Hands – good thermal gloves are also very important.  This is not the time of year for light gloves, winter gloves are a must have in the cold and rain.  Many people will also use glove warmers in their gloves, or keep them in their pocket until their hands get cold mid ride, then put them in to help keep feeling in the digits until the ride is over.

Lower body –

Cycling tights are a must when it is chilly.   There are knee or leg warmers, which are both good options when it is cool out, but it is good to go with full length thermal cycling tights when it starts getting below 50 degrees, especially when it is raining.  Cycling tights are a must have for the winter months in Oregon and the pacific NW.  There are options that have tights built into cycling shorts, with a built in chamois, or you can get a pair of tights and wear them over(some people wear them under) your normal summer cycling tights.

Feet – there are a number of good shoe covers to choose from, as well as winter shoes on the market.  Likely, your feet will get wet at some point in the ride, but at least with good shoe covers you will at least keep warm even if water does sneak into your shoes.  There are a number that are made from neoprene, this is a warm option that offers the most protection from the elements, and probably the most common one you see out on the road this time of year.

Bike – Yes, your bike should be a consideration in preparing for the winter riding!  First off, you want to be sure you have good fenders on your bike.  Fenders are one of the most essential items in keeping warm and dry, as you will receive a lot of spray from your wheels without fenders on!  Front and rear, full fenders are the best and will keep you the most dry.  There are a number of companies that make full fenders that will fit on nearly any bike.  Also, adding a “buddy flap”, and extender on your fenders to make them longer, is a key thing in cycling etiquette on group rides.  It is key for helping to keep those around you dry.  Check in with your local shop for options on fenders!
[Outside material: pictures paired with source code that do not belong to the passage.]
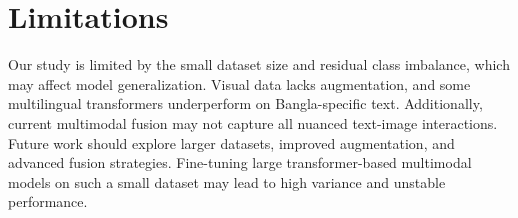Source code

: \documentclass[11pt]{article}
\begin{document}
\section*{Limitations}

Our study is limited by the small dataset size and residual class imbalance, which may affect model generalization. Visual data lacks augmentation, and some multilingual transformers underperform on Bangla-specific text. Additionally, current multimodal fusion may not capture all nuanced text-image interactions. Future work should explore larger datasets, improved augmentation, and advanced fusion strategies. Fine-tuning large transformer-based multimodal models on such a small dataset may lead to high variance and unstable performance.




%


\appendix
\end{document}
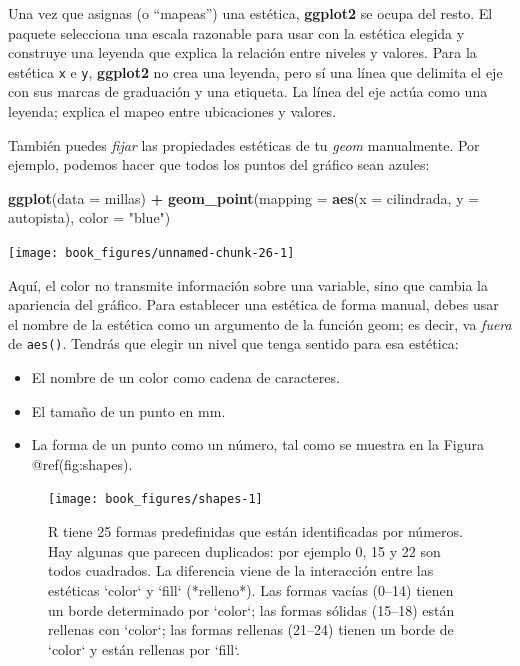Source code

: \documentclass[11pt,oneside]{report}
\newenvironment{Shaded}{\begin{snugshade}}{\end{snugshade}}
\newcommand{\DataTypeTok}[1]{\textcolor[rgb]{0.13,0.29,0.53}{#1}}
\newcommand{\KeywordTok}[1]{\textcolor[rgb]{0.13,0.29,0.53}{\textbf{#1}}}
\newcommand{\NormalTok}[1]{#1}
\newcommand{\OperatorTok}[1]{\textcolor[rgb]{0.81,0.36,0.00}{\textbf{#1}}}
\newcommand{\StringTok}[1]{\textcolor[rgb]{0.31,0.60,0.02}{#1}}
\begin{document}
Una vez que asignas (o ``mapeas'') una estética, \textbf{ggplot2} se
ocupa del resto. El paquete selecciona una escala razonable para usar
con la estética elegida y construye una leyenda que explica la relación
entre niveles y valores. Para la estética \texttt{x} e \texttt{y},
\textbf{ggplot2} no crea una leyenda, pero sí una línea que delimita el
eje con sus marcas de graduación y una etiqueta. La línea del eje actúa
como una leyenda; explica el mapeo entre ubicaciones y valores.

También puedes \emph{fijar} las propiedades estéticas de tu \emph{geom}
manualmente. Por ejemplo, podemos hacer que todos los puntos del gráfico
sean azules:

\begin{Shaded}
\begin{Highlighting}[]
\KeywordTok{ggplot}\NormalTok{(}\DataTypeTok{data =}\NormalTok{ millas) }\OperatorTok{+}
\StringTok{ }\KeywordTok{geom_point}\NormalTok{(}\DataTypeTok{mapping =} \KeywordTok{aes}\NormalTok{(}\DataTypeTok{x =}\NormalTok{ cilindrada, }\DataTypeTok{y =}\NormalTok{ autopista), }\DataTypeTok{color =} \StringTok{"blue"}\NormalTok{)}
\end{Highlighting}
\end{Shaded}

\begin{center}\texttt{[image: book\_figures/unnamed-chunk-26-1]} \end{center}

Aquí, el color no transmite información sobre una variable, sino que
cambia la apariencia del gráfico. Para establecer una estética de forma
manual, debes usar el nombre de la estética como un argumento de la
función geom; es decir, va \emph{fuera} de \texttt{aes()}. Tendrás que
elegir un nivel que tenga sentido para esa estética:

\begin{itemize}
\item
  El nombre de un color como cadena de caracteres.
\item
  El tamaño de un punto en mm.
\item
  La forma de un punto como un número, tal como se muestra en la Figura
  @ref(fig:shapes).
\end{itemize}

\begin{figure}

{\centering \texttt{[image: book\_figures/shapes-1]} 

}

\caption{R tiene 25 formas predefinidas que están identificadas por números. Hay algunas que parecen duplicados: por ejemplo 0, 15 y 22 son todos cuadrados. La diferencia viene de la interacción entre las estéticas `color` y `fill` (*relleno*). Las formas vacías (0--14) tienen un borde determinado por `color`; las formas sólidas (15--18) están rellenas con `color`; las formas rellenas (21--24) tienen un borde de `color` y están rellenas por `fill`.}\label{fig:shapes}
\end{figure}
\end{document}

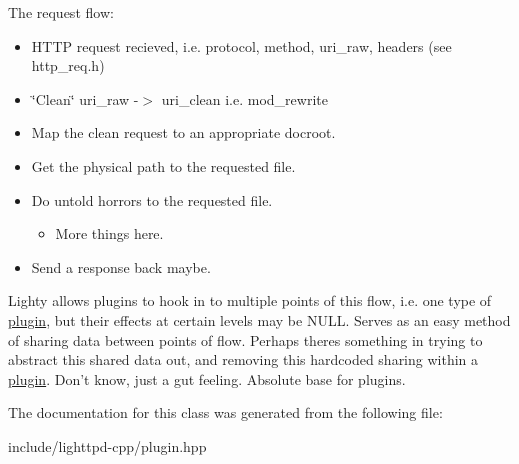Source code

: The request flow:\begin{itemize}
\item HTTP request recieved, i.e. protocol, method, uri\_\-raw, headers (see http\_\-req.h)\item \char`\"{}Clean\char`\"{} uri\_\-raw -$>$ uri\_\-clean i.e. mod\_\-rewrite\item Map the clean request to an appropriate docroot.\item Get the physical path to the requested file.\item Do untold horrors to the requested file.\begin{itemize}
\item More things here.\end{itemize}
\item Send a response back maybe.\end{itemize}


Lighty allows plugins to hook in to multiple points of this flow, i.e. one type of \hyperlink{structplugin}{plugin}, but their effects at certain levels may be NULL. Serves as an easy method of sharing data between points of flow. Perhaps theres something in trying to abstract this shared data out, and removing this hardcoded sharing within a \hyperlink{structplugin}{plugin}. Don't know, just a gut feeling. Absolute base for plugins. 

The documentation for this class was generated from the following file:\begin{CompactItemize}
\item 
include/lighttpd-cpp/plugin.hpp\end{CompactItemize}
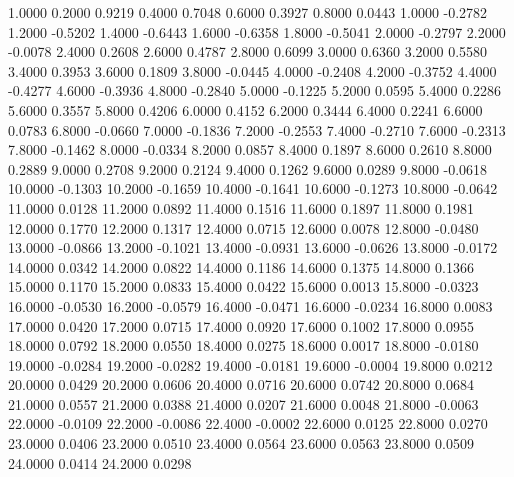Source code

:     1.0000
    0.2000    0.9219
    0.4000    0.7048
    0.6000    0.3927
    0.8000    0.0443
    1.0000   -0.2782
    1.2000   -0.5202
    1.4000   -0.6443
    1.6000   -0.6358
    1.8000   -0.5041
    2.0000   -0.2797
    2.2000   -0.0078
    2.4000    0.2608
    2.6000    0.4787
    2.8000    0.6099
    3.0000    0.6360
    3.2000    0.5580
    3.4000    0.3953
    3.6000    0.1809
    3.8000   -0.0445
    4.0000   -0.2408
    4.2000   -0.3752
    4.4000   -0.4277
    4.6000   -0.3936
    4.8000   -0.2840
    5.0000   -0.1225
    5.2000    0.0595
    5.4000    0.2286
    5.6000    0.3557
    5.8000    0.4206
    6.0000    0.4152
    6.2000    0.3444
    6.4000    0.2241
    6.6000    0.0783
    6.8000   -0.0660
    7.0000   -0.1836
    7.2000   -0.2553
    7.4000   -0.2710
    7.6000   -0.2313
    7.8000   -0.1462
    8.0000   -0.0334
    8.2000    0.0857
    8.4000    0.1897
    8.6000    0.2610
    8.8000    0.2889
    9.0000    0.2708
    9.2000    0.2124
    9.4000    0.1262
    9.6000    0.0289
    9.8000   -0.0618
   10.0000   -0.1303
   10.2000   -0.1659
   10.4000   -0.1641
   10.6000   -0.1273
   10.8000   -0.0642
   11.0000    0.0128
   11.2000    0.0892
   11.4000    0.1516
   11.6000    0.1897
   11.8000    0.1981
   12.0000    0.1770
   12.2000    0.1317
   12.4000    0.0715
   12.6000    0.0078
   12.8000   -0.0480
   13.0000   -0.0866
   13.2000   -0.1021
   13.4000   -0.0931
   13.6000   -0.0626
   13.8000   -0.0172
   14.0000    0.0342
   14.2000    0.0822
   14.4000    0.1186
   14.6000    0.1375
   14.8000    0.1366
   15.0000    0.1170
   15.2000    0.0833
   15.4000    0.0422
   15.6000    0.0013
   15.8000   -0.0323
   16.0000   -0.0530
   16.2000   -0.0579
   16.4000   -0.0471
   16.6000   -0.0234
   16.8000    0.0083
   17.0000    0.0420
   17.2000    0.0715
   17.4000    0.0920
   17.6000    0.1002
   17.8000    0.0955
   18.0000    0.0792
   18.2000    0.0550
   18.4000    0.0275
   18.6000    0.0017
   18.8000   -0.0180
   19.0000   -0.0284
   19.2000   -0.0282
   19.4000   -0.0181
   19.6000   -0.0004
   19.8000    0.0212
   20.0000    0.0429
   20.2000    0.0606
   20.4000    0.0716
   20.6000    0.0742
   20.8000    0.0684
   21.0000    0.0557
   21.2000    0.0388
   21.4000    0.0207
   21.6000    0.0048
   21.8000   -0.0063
   22.0000   -0.0109
   22.2000   -0.0086
   22.4000   -0.0002
   22.6000    0.0125
   22.8000    0.0270
   23.0000    0.0406
   23.2000    0.0510
   23.4000    0.0564
   23.6000    0.0563
   23.8000    0.0509
   24.0000    0.0414
   24.2000    0.0298
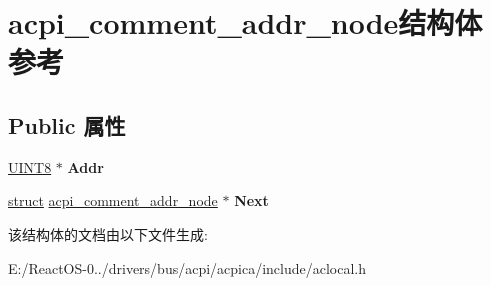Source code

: \hypertarget{structacpi__comment__addr__node}{}\section{acpi\+\_\+comment\+\_\+addr\+\_\+node结构体 参考}
\label{structacpi__comment__addr__node}
\subsection*{Public 属性}
\begin{DoxyCompactItemize}
\item 
\mbox{\label{structacpi__comment__addr__node_aed7072353444e9e06110c2a9a8e29611}} 
\hyperlink{_processor_bind_8h_ab27e9918b538ce9d8ca692479b375b6a}{U\+I\+N\+T8} $\ast$ {\bfseries Addr}
\item 
\mbox{\label{structacpi__comment__addr__node_a9132b03407aa4e3911bf423213f3ff4c}} 
\hyperlink{interfacestruct}{struct} \hyperlink{structacpi__comment__addr__node}{acpi\+\_\+comment\+\_\+addr\+\_\+node} $\ast$ {\bfseries Next}
\end{DoxyCompactItemize}


该结构体的文档由以下文件生成\+:\begin{DoxyCompactItemize}
\item 
E\+:/\+React\+O\+S-\/0../drivers/bus/acpi/acpica/include/aclocal.\+h\end{DoxyCompactItemize}
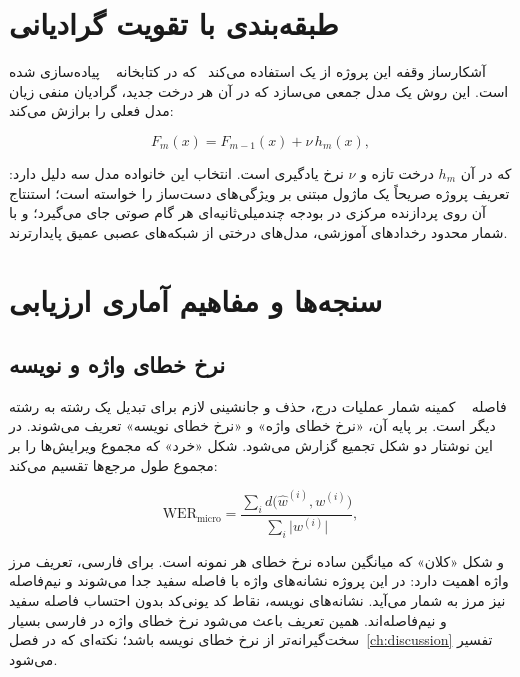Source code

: \section{طبقه‌بندی با تقویت گرادیانی}
\label{sec:gbdt}

آشکارساز وقفه این پروژه از یک  استفاده
می‌کند~\cite{friedman2001gbm} که در کتابخانه
~\cite{pedregosa2011sklearn} پیاده‌سازی شده است. این روش یک
مدل جمعی می‌سازد که در آن هر درخت جدید، گرادیان منفی زیان مدل فعلی را
برازش می‌کند:

\begin{equation}
F_m(x) = F_{m-1}(x) + \nu \, h_m(x),
\label{eq:gbm}
\end{equation}

که در آن $h_m$ درخت تازه و $\nu$ نرخ یادگیری است. انتخاب این خانواده مدل
سه دلیل دارد: تعریف پروژه صریحاً یک ماژول مبتنی بر ویژگی‌های دست‌ساز را
خواسته است؛ استنتاج آن روی پردازنده مرکزی در بودجه چند‌میلی‌ثانیه‌ای هر گام
صوتی جای می‌گیرد؛ و با شمار محدود رخدادهای آموزشی، مدل‌های درختی از
شبکه‌های عصبی عمیق پایدارترند.

\section{سنجه‌ها و مفاهیم آماری ارزیابی}
\label{sec:metrics-prelim}

\subsection{نرخ خطای واژه و نویسه}

فاصله ~\cite{levenshtein1966} کمینه شمار عملیات درج، حذف و
جانشینی لازم برای تبدیل یک رشته به رشته دیگر است. بر پایه آن،
«نرخ خطای واژه» و «نرخ خطای نویسه» تعریف می‌شوند. در این نوشتار
دو شکل تجمیع گزارش می‌شود. شکل «خرد» که مجموع ویرایش‌ها را بر مجموع
طول مرجع‌ها تقسیم می‌کند:

\begin{equation}
\mathrm{WER}_{\text{micro}} =
\frac{\sum_{i} d\bigl(\hat{w}^{(i)}, w^{(i)}\bigr)}{\sum_{i} \bigl|w^{(i)}\bigr|},
\label{eq:wer}
\end{equation}

و شکل «کلان» که میانگین ساده نرخ خطای هر نمونه است. برای فارسی، تعریف
مرز واژه اهمیت دارد: در این پروژه نشانه‌های واژه با فاصله سفید جدا می‌شوند
و نیم‌فاصله نیز مرز به شمار می‌آید. نشانه‌های نویسه، نقاط کد یونی‌کد بدون
احتساب فاصله سفید و نیم‌فاصله‌اند. همین تعریف باعث می‌شود نرخ خطای واژه در
فارسی بسیار سخت‌گیرانه‌تر از نرخ خطای نویسه باشد؛ نکته‌ای که در
فصل~\ref{ch:discussion} تفسیر می‌شود.

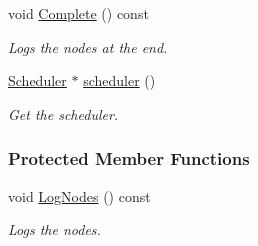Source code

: \begin{DoxyCompactItemize}
\mbox{\label{classosse_1_1collaborate_1_1_observing_system_a11c8616261fcf49fe02cddcfb662712c}} 
void \hyperlink{classosse_1_1collaborate_1_1_observing_system_a11c8616261fcf49fe02cddcfb662712c}{Complete} () const
\begin{DoxyCompactList}\small\item\em Logs the nodes at the end. \end{DoxyCompactList}\item 
\hyperlink{classosse_1_1collaborate_1_1_scheduler}{Scheduler} $\ast$ \hyperlink{classosse_1_1collaborate_1_1_observing_system_aaf4978922f6cdc6f361905a0523ce8a5}{scheduler} ()
\begin{DoxyCompactList}\small\item\em Get the scheduler. \end{DoxyCompactList}\end{DoxyCompactItemize}
\subsubsection*{Protected Member Functions}
\begin{DoxyCompactItemize}
\item 
\mbox{\label{classosse_1_1collaborate_1_1_observing_system_afd35e353e3bfa35992269ec9310995d8}} 
void \hyperlink{classosse_1_1collaborate_1_1_observing_system_afd35e353e3bfa35992269ec9310995d8}{Log\+Nodes} () const
\begin{DoxyCompactList}\small\item\em Logs the nodes. \end{DoxyCompactList}\end{DoxyCompactItemize}
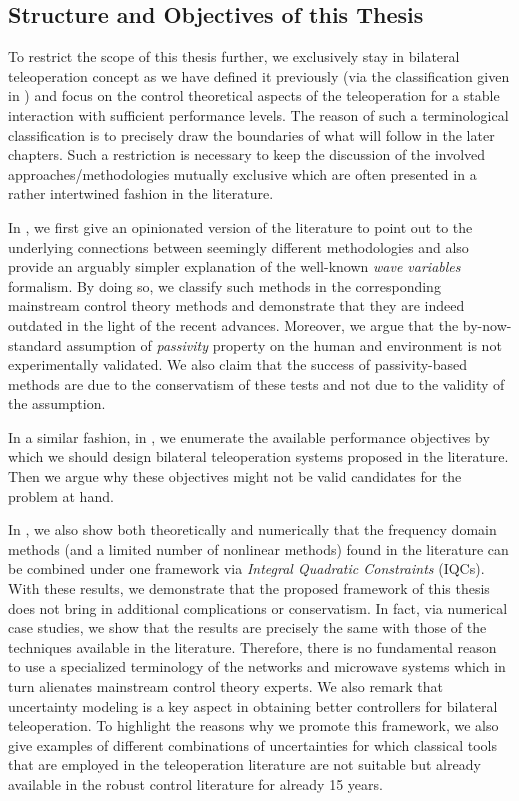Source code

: \subsection{Structure and Objectives of this Thesis}
To restrict the scope of this thesis further, we exclusively stay in bilateral teleoperation concept as we have defined it previously (via 
the classification given in ) and focus on the control theoretical aspects of the teleoperation for a stable 
interaction with sufficient performance levels. The reason of such a terminological classification is to precisely draw the boundaries of 
what will follow in the later chapters. Such a restriction is necessary to keep the discussion of the involved approaches/methodologies 
mutually exclusive which are often presented in a rather intertwined fashion in the literature.

In , we first give an opinionated version of the literature to point out to the underlying connections between 
seemingly different methodologies and also provide an arguably simpler explanation of the well-known \emph{wave variables} formalism. By 
doing so, we classify such methods in the corresponding mainstream control theory methods and demonstrate that they are indeed outdated in 
the light of the recent advances. Moreover, we argue that the by-now-standard assumption of \emph{passivity} property on the human and 
environment is not experimentally validated. We also claim that the success of passivity-based methods are due to the conservatism 
of these tests and not due to the validity of the assumption.

In a similar fashion, in , we enumerate the available performance objectives by which we should design bilateral 
teleoperation systems proposed in the literature. Then we argue why these objectives might not be valid candidates for the problem at hand.

In , we also show both theoretically and numerically that the frequency domain methods (and a limited number of 
nonlinear methods) found in the literature can be combined under one framework via \emph{Integral Quadratic Constraints} (IQCs). With these 
results, we demonstrate that the proposed framework of this thesis does not bring in additional complications or conservatism. In fact, 
via numerical case studies, we show that the results are precisely the same with those of the techniques available in the literature.
Therefore, there is no fundamental reason to use a specialized terminology of the networks and microwave systems which in turn alienates 
mainstream control theory experts. We also remark that uncertainty modeling is a key aspect in obtaining better controllers for bilateral 
teleoperation. To highlight the reasons why we promote this framework, we also give examples of different combinations of uncertainties 
for which classical tools that are employed in the teleoperation literature are not suitable but already available in the robust control 
literature for already 15 years.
Good tires – you may be wondering “How will good tires keep me warmer in winter training?”.  Well, good tires = less flats = less standing around on the side of the road fixing flats in the rain.  There is more road debris in the winter and also the water on the roads create increased likely hood of getting flat tires from glass or other objects as the water acts as a lubricant assisting sharp objects more easily cutting through the rubber of your tire.  If you have a good set of tires on it may save you a from a few flats, giving you an overall better experience in the winter, and you will not have to take off your gloves to fix the flat in the cold!

Safety – it can be good to wear bright colors and also to bring and use lights (even in fog or rain during the day) on your bike to help make sure you are seen and safe.  I always make sure to have a light on my bike in the winter, just in case I get caught in fog or out after dark.

Hope these tips help you to make the best of your winter training!